Stored data:
===
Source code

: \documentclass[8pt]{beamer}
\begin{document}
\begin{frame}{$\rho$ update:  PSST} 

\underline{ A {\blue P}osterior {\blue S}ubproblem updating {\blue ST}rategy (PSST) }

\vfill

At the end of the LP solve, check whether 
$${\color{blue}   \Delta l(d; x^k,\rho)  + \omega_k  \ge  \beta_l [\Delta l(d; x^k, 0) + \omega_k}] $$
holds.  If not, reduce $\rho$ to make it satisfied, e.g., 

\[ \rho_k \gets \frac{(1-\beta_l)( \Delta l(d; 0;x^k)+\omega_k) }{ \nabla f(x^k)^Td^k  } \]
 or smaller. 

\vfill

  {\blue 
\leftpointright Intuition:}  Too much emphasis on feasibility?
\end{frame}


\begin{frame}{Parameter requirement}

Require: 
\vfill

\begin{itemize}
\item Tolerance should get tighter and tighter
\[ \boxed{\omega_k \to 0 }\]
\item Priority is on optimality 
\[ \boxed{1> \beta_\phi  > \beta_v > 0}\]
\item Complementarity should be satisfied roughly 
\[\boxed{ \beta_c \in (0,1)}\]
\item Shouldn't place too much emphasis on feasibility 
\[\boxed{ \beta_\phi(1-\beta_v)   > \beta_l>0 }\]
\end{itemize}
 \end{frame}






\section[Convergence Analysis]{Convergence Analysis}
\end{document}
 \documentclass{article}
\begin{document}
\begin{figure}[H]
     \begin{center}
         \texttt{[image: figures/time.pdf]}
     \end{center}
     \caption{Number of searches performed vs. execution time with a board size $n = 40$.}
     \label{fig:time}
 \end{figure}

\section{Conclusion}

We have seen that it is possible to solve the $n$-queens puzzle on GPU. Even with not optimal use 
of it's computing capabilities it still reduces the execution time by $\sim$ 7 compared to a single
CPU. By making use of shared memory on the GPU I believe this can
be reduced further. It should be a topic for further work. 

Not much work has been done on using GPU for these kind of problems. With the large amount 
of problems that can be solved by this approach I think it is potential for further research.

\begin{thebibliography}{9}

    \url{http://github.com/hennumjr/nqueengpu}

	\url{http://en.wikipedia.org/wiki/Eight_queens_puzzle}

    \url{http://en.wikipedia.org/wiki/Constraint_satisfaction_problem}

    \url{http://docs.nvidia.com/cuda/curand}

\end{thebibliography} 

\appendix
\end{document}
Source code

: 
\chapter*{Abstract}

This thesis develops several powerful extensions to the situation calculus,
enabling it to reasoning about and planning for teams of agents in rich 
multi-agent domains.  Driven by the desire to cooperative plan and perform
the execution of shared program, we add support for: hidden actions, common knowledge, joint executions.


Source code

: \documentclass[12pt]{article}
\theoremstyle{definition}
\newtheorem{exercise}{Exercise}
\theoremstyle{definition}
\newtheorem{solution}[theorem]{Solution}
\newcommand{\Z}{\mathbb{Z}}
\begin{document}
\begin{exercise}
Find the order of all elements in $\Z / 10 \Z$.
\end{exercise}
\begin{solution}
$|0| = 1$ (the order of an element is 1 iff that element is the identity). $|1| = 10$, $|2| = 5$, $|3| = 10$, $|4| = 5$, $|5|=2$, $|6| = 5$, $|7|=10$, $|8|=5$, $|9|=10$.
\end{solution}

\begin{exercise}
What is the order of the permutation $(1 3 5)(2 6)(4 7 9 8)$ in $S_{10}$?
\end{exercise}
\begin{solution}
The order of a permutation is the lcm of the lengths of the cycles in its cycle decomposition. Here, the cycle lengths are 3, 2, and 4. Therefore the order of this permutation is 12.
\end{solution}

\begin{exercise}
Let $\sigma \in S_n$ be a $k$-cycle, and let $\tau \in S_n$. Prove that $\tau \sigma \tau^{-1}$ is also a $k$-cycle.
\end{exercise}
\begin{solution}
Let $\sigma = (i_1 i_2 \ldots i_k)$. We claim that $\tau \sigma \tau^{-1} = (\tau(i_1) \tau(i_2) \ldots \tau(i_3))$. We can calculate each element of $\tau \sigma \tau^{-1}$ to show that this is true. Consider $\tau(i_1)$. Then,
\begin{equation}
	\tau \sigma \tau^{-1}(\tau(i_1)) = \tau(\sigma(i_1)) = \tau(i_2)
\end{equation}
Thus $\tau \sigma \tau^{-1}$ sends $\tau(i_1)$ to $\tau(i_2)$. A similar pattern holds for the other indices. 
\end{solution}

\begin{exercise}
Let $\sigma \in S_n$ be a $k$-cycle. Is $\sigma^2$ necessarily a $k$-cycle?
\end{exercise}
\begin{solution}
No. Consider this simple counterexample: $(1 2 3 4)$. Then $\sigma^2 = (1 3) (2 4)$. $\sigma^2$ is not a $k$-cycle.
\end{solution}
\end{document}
===
* **Instructions to follow**:
Retype all of the entries precisely as they are.

* **Response area**:
Source code

: \documentclass[8pt]{beamer}
\begin{document}
\begin{frame}{$\rho$ update:  PSST} 

\underline{ A {\blue P}osterior {\blue S}ubproblem updating {\blue ST}rategy (PSST) }

\vfill

At the end of the LP solve, check whether 
$${\color{blue}   \Delta l(d; x^k,\rho)  + \omega_k  \ge  \beta_l [\Delta l(d; x^k, 0) + \omega_k}] $$
holds.  If not, reduce $\rho$ to make it satisfied, e.g., 

\[ \rho_k \gets \frac{(1-\beta_l)( \Delta l(d; 0;x^k)+\omega_k) }{ \nabla f(x^k)^Td^k  } \]
 or smaller. 

\vfill

  {\blue 
\leftpointright Intuition:}  Too much emphasis on feasibility?
\end{frame}


\begin{frame}{Parameter requirement}

Require: 
\vfill

\begin{itemize}
\item Tolerance should get tighter and tighter
\[ \boxed{\omega_k \to 0 }\]
\item Priority is on optimality 
\[ \boxed{1> \beta_\phi  > \beta_v > 0}\]
\item Complementarity should be satisfied roughly 
\[\boxed{ \beta_c \in (0,1)}\]
\item Shouldn't place too much emphasis on feasibility 
\[\boxed{ \beta_\phi(1-\beta_v)   > \beta_l>0 }\]
\end{itemize}
 \end{frame}






\section[Convergence Analysis]{Convergence Analysis}
\end{document}
 \documentclass{article}
\begin{document}
\begin{figure}[H]
     \begin{center}
         \texttt{[image: figures/time.pdf]}
     \end{center}
     \caption{Number of searches performed vs. execution time with a board size $n = 40$.}
     \label{fig:time}
 \end{figure}

\section{Conclusion}

We have seen that it is possible to solve the $n$-queens puzzle on GPU. Even with not optimal use 
of it's computing capabilities it still reduces the execution time by $\sim$ 7 compared to a single
CPU. By making use of shared memory on the GPU I believe this can
be reduced further. It should be a topic for further work. 

Not much work has been done on using GPU for these kind of problems. With the large amount 
of problems that can be solved by this approach I think it is potential for further research.

\begin{thebibliography}{9}

    \url{http://github.com/hennumjr/nqueengpu}

	\url{http://en.wikipedia.org/wiki/Eight_queens_puzzle}

    \url{http://en.wikipedia.org/wiki/Constraint_satisfaction_problem}

    \url{http://docs.nvidia.com/cuda/curand}

\end{thebibliography} 

\appendix
\end{document}
Source code

: 
\chapter*{Abstract}

This thesis develops several powerful extensions to the situation calculus,
enabling it to reasoning about and planning for teams of agents in rich 
multi-agent domains.  Driven by the desire to cooperative plan and perform
the execution of shared program, we add support for: hidden actions, common knowledge, joint executions.


Source code

: \documentclass[12pt]{article}
\theoremstyle{definition}
\newtheorem{exercise}{Exercise}
\theoremstyle{definition}
\newtheorem{solution}[theorem]{Solution}
\newcommand{\Z}{\mathbb{Z}}
\begin{document}
\begin{exercise}
Find the order of all elements in $\Z / 10 \Z$.
\end{exercise}
\begin{solution}
$|0| = 1$ (the order of an element is 1 iff that element is the identity). $|1| = 10$, $|2| = 5$, $|3| = 10$, $|4| = 5$, $|5|=2$, $|6| = 5$, $|7|=10$, $|8|=5$, $|9|=10$.
\end{solution}

\begin{exercise}
What is the order of the permutation $(1 3 5)(2 6)(4 7 9 8)$ in $S_{10}$?
\end{exercise}
\begin{solution}
The order of a permutation is the lcm of the lengths of the cycles in its cycle decomposition. Here, the cycle lengths are 3, 2, and 4. Therefore the order of this permutation is 12.
\end{solution}

\begin{exercise}
Let $\sigma \in S_n$ be a $k$-cycle, and let $\tau \in S_n$. Prove that $\tau \sigma \tau^{-1}$ is also a $k$-cycle.
\end{exercise}
\begin{solution}
Let $\sigma = (i_1 i_2 \ldots i_k)$. We claim that $\tau \sigma \tau^{-1} = (\tau(i_1) \tau(i_2) \ldots \tau(i_3))$. We can calculate each element of $\tau \sigma \tau^{-1}$ to show that this is true. Consider $\tau(i_1)$. Then,
\begin{equation}
	\tau \sigma \tau^{-1}(\tau(i_1)) = \tau(\sigma(i_1)) = \tau(i_2)
\end{equation}
Thus $\tau \sigma \tau^{-1}$ sends $\tau(i_1)$ to $\tau(i_2)$. A similar pattern holds for the other indices. 
\end{solution}

\begin{exercise}
Let $\sigma \in S_n$ be a $k$-cycle. Is $\sigma^2$ necessarily a $k$-cycle?
\end{exercise}
\begin{solution}
No. Consider this simple counterexample: $(1 2 3 4)$. Then $\sigma^2 = (1 3) (2 4)$. $\sigma^2$ is not a $k$-cycle.
\end{solution}
\end{document}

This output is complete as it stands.